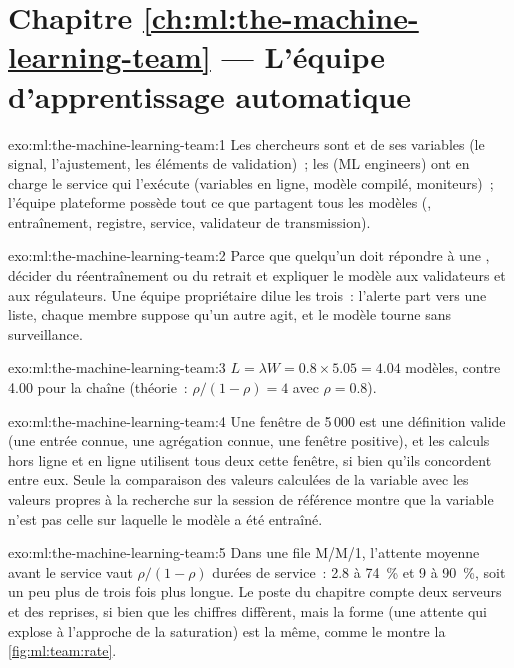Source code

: \section*{Chapitre \ref{ch:ml:the-machine-learning-team} --- L'équipe d'apprentissage automatique}

\begin{solution}{exo:ml:the-machine-learning-team:1}
Les chercheurs sont  et de ses variables (le signal, l'ajustement, les éléments de validation)~; les  (ML engineers) ont en charge le
service qui l'exécute (variables en ligne, modèle compilé, moniteurs)~; l'équipe plateforme possède tout ce que partagent tous les modèles (,
entraînement, registre, service, validateur de transmission).
\end{solution}

\begin{solution}{exo:ml:the-machine-learning-team:2}
Parce que quelqu'un doit répondre à une , décider du réentraînement ou du retrait et expliquer le modèle aux validateurs et
aux régulateurs. Une équipe propriétaire dilue les trois~: l'alerte part vers une liste, chaque membre suppose qu'un autre agit, et le modèle tourne
sans surveillance.
\end{solution}

\begin{solution}{exo:ml:the-machine-learning-team:3}
$L=\lambda W=0.8\times5.05=4.04$ modèles, contre 4.00 pour la chaîne (théorie~: $\rho/(1-\rho)=4$ avec $\rho=0.8$).
\end{solution}

\begin{solution}{exo:ml:the-machine-learning-team:4}
Une fenêtre de 5\,000 est une définition valide (une entrée connue, une agrégation connue, une fenêtre positive), et les calculs hors ligne et en ligne
utilisent tous deux cette fenêtre, si bien qu'ils concordent entre eux. Seule la comparaison des valeurs calculées de la variable avec les valeurs propres à la recherche
sur la session de référence montre que la variable n'est pas celle sur laquelle le modèle a été entraîné.
\end{solution}

\begin{solution}{exo:ml:the-machine-learning-team:5}
Dans une file M/M/1, l'attente moyenne avant le service vaut $\rho/(1-\rho)$ durées de service~: 2.8 à 74~\% et 9 à 90~\%, soit un peu plus de trois
fois plus longue. Le poste du chapitre compte deux serveurs et des reprises, si bien que les chiffres diffèrent, mais la forme (une attente qui explose à l'approche
de la saturation) est la même, comme le montre la \cref{fig:ml:team:rate}.
\end{solution}

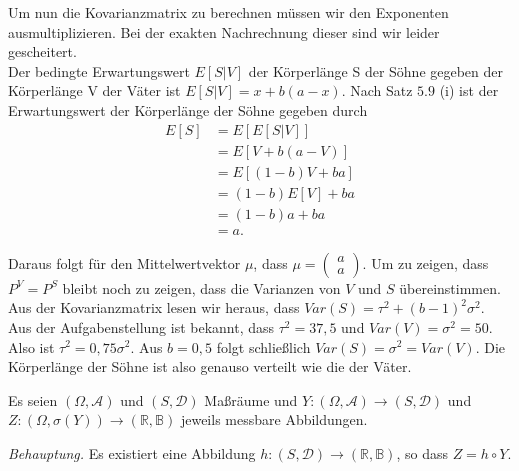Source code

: \documentclass[10pt]{article}
\newcommand{\beh}{\textit{Behauptung. }}
\newenvironment{Aufgabe}[2][Aufgabe]{\begin{trivlist}
\item[\hskip \labelsep {\bfseries #1}\hskip \labelsep {\bfseries #2.}]}{\end{trivlist}}
\begin{document}
Um nun die Kovarianzmatrix zu berechnen müssen wir den Exponenten ausmultiplizieren.
Bei der exakten Nachrechnung dieser sind wir leider gescheitert.
\\

Der bedingte Erwartungswert $E[S|V]$ der Körperlänge S der Söhne gegeben der Körperlänge V der Väter ist 
$E[S|V] = x+b(a-x)$. Nach Satz $5.9$ (i) ist der Erwartungswert der Körperlänge der Söhne gegeben durch
\begin{align*}
	E[S] &= E[E[S|V]] 	   \\ 
		&= E[V + b(a-V)]   \\ 
		&= E[(1-b)V + ba]  \\ 
		&= (1-b)E[V] + ba  \\
		&= (1-b)a + ba 	   \\
		&= a.
\end{align*}   

Daraus folgt für den Mittelwertvektor $\mu$, dass $\mu = \begin{pmatrix} a \\ a\end{pmatrix}$. Um zu zeigen, dass
$P^{V} = P^{S}$ bleibt noch zu zeigen, dass die Varianzen von $V$ und $S$ übereinstimmen. Aus der Kovarianzmatrix 
lesen wir heraus, dass $Var(S) = \tau^2 + (b-1)^2\sigma^2$. Aus der Aufgabenstellung ist bekannt, dass $\tau^2 = 37,5$ 
und $Var(V) = \sigma^2 = 50$. Also ist $\tau^2 = 0,75\sigma^2$. Aus $b=0,5$ folgt schließlich $Var(S) = \sigma^2 = 
Var(V)$. Die Körperlänge der Söhne ist also genauso verteilt wie die der Väter.  

\begin{Aufgabe}{2} %
	Es seien $(\Omega, \mathcal{A})$ und $(S, \mathcal{D})$ Maßräume und $Y:(\Omega, \mathcal{A}) \rightarrow (S, \mathcal{D})$ und $Z:(\Omega, \sigma(Y)) \rightarrow (\mathbb{R}, \mathbb{B})$ jeweils messbare Abbildungen. 
\end{Aufgabe}

\beh Es existiert eine Abbildung $h:(S, \mathcal{D}) \rightarrow  (\mathbb{R}, \mathbb{B})$, so dass $Z = h \circ Y$.
\end{document}
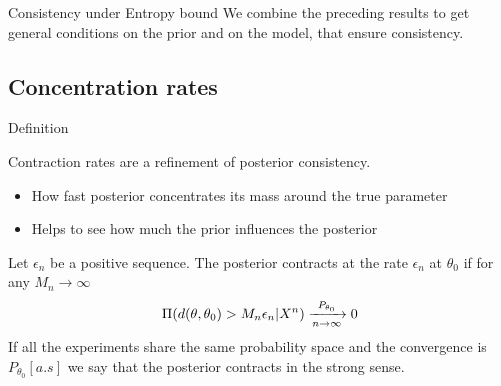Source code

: 
\begin{frame}{Consistency under Entropy bound}
We combine the preceding results to get general conditions \alert<2->{on the prior} and \alert<2->{on the model}, that ensure consistency. 
\begin{overprint}
\end{overprint}

\end{frame}



\subsection{Concentration rates}


\begin{frame}{Definition}

Contraction rates are a refinement of posterior consistency. \pause 
\begin{itemize}[<+-|alert@+>]
\item How fast posterior concentrates its mass around the true parameter
\item Helps to see how much the prior influences the posterior
\end{itemize}
\pause 

\begin{definition}
Let $\epsilon_n$ be a positive sequence. The posterior contracts at the rate $\epsilon_n$ at $\theta_0$ if for any $M_n \to \infty$ 
$$
\Pi(d(\theta,\theta_0)> M_n \epsilon_n|X^n) \xrightarrow[n \to \infty]{P_{\theta_0}} 0 
$$
If all the experiments share the same probability space and the convergence is $P_{\theta_0}[a.s]$ we say that the posterior contracts in the strong sense.
\end{definition}

\end{frame}


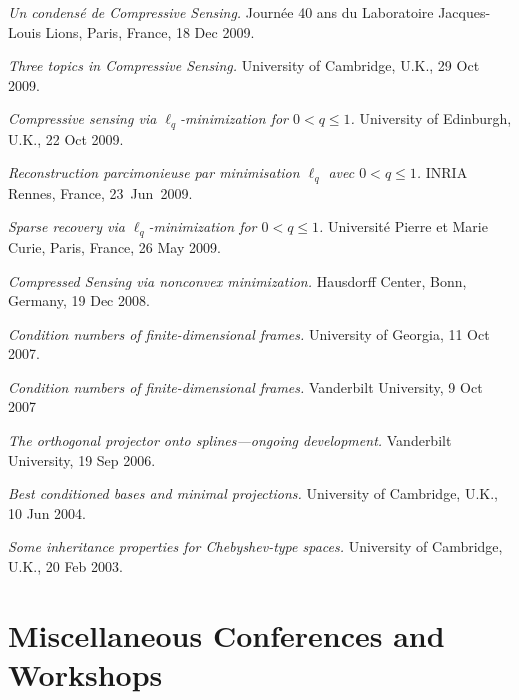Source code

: \documentclass[11pt]{article}
\begin{document}
\item {\sl Un condens\'e de Compressive Sensing.} Journ\'ee 40 ans du Laboratoire Jacques-Louis Lions, Paris, France, 18 Dec 2009.
\item {\sl Three topics in Compressive Sensing.} University of Cambridge, U.K., 29 Oct 2009.
\item {\sl Compressive sensing via $\ell_q$-minimization for $0 < q \le 1$.} University of Edinburgh, U.K., 22 Oct 2009.
\item {\sl Reconstruction parcimonieuse par minimisation $\ell_q$ avec $0<q \le 1$.} INRIA Rennes, France, 23~Jun~2009.
\item {\sl Sparse recovery via $\ell_q$-minimization for $0<q \le 1$.} Universit\'e Pierre et Marie Curie, Paris, France, 26 May 2009.
\item {\sl Compressed Sensing via nonconvex minimization.} Hausdorff Center, Bonn, Germany, 19 Dec 2008.
\item {\sl Condition numbers of finite-dimensional frames.}
University of Georgia, 11 Oct 2007.
\item {\sl Condition numbers of finite-dimensional frames.} Vanderbilt University,
9 Oct 2007
\item {\sl The orthogonal projector onto splines---ongoing development.}
Vanderbilt University, 19 Sep 2006.
\item  {\sl Best conditioned bases and minimal projections.}
University of Cambridge, U.K., 10 Jun 2004.
\item {\sl Some inheritance properties for Chebyshev-type spaces.}
University of Cambridge, U.K., 20 Feb 2003.
\eitemize



\section{Miscellaneous Conferences and Workshops}
\end{document}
━━━━
*WORK ORDER:* Up to and including the line with "Une fenêtre de", repeat every line from the top of the entries exactly, but not the pictures.

*COMPLETED EXERCISE:*
Source code

: \section*{Chapitre \ref{ch:ml:the-machine-learning-team} --- L'équipe d'apprentissage automatique}

\begin{solution}{exo:ml:the-machine-learning-team:1}
Les chercheurs sont  et de ses variables (le signal, l'ajustement, les éléments de validation)~; les  (ML engineers) ont en charge le
service qui l'exécute (variables en ligne, modèle compilé, moniteurs)~; l'équipe plateforme possède tout ce que partagent tous les modèles (,
entraînement, registre, service, validateur de transmission).
\end{solution}

\begin{solution}{exo:ml:the-machine-learning-team:2}
Parce que quelqu'un doit répondre à une , décider du réentraînement ou du retrait et expliquer le modèle aux validateurs et
aux régulateurs. Une équipe propriétaire dilue les trois~: l'alerte part vers une liste, chaque membre suppose qu'un autre agit, et le modèle tourne
sans surveillance.
\end{solution}

\begin{solution}{exo:ml:the-machine-learning-team:3}
$L=\lambda W=0.8\times5.05=4.04$ modèles, contre 4.00 pour la chaîne (théorie~: $\rho/(1-\rho)=4$ avec $\rho=0.8$).
\end{solution}

\begin{solution}{exo:ml:the-machine-learning-team:4}
Une fenêtre de 5\,000 est une définition valide (une entrée connue, une agrégation connue, une fenêtre positive), et les calculs hors ligne et en ligne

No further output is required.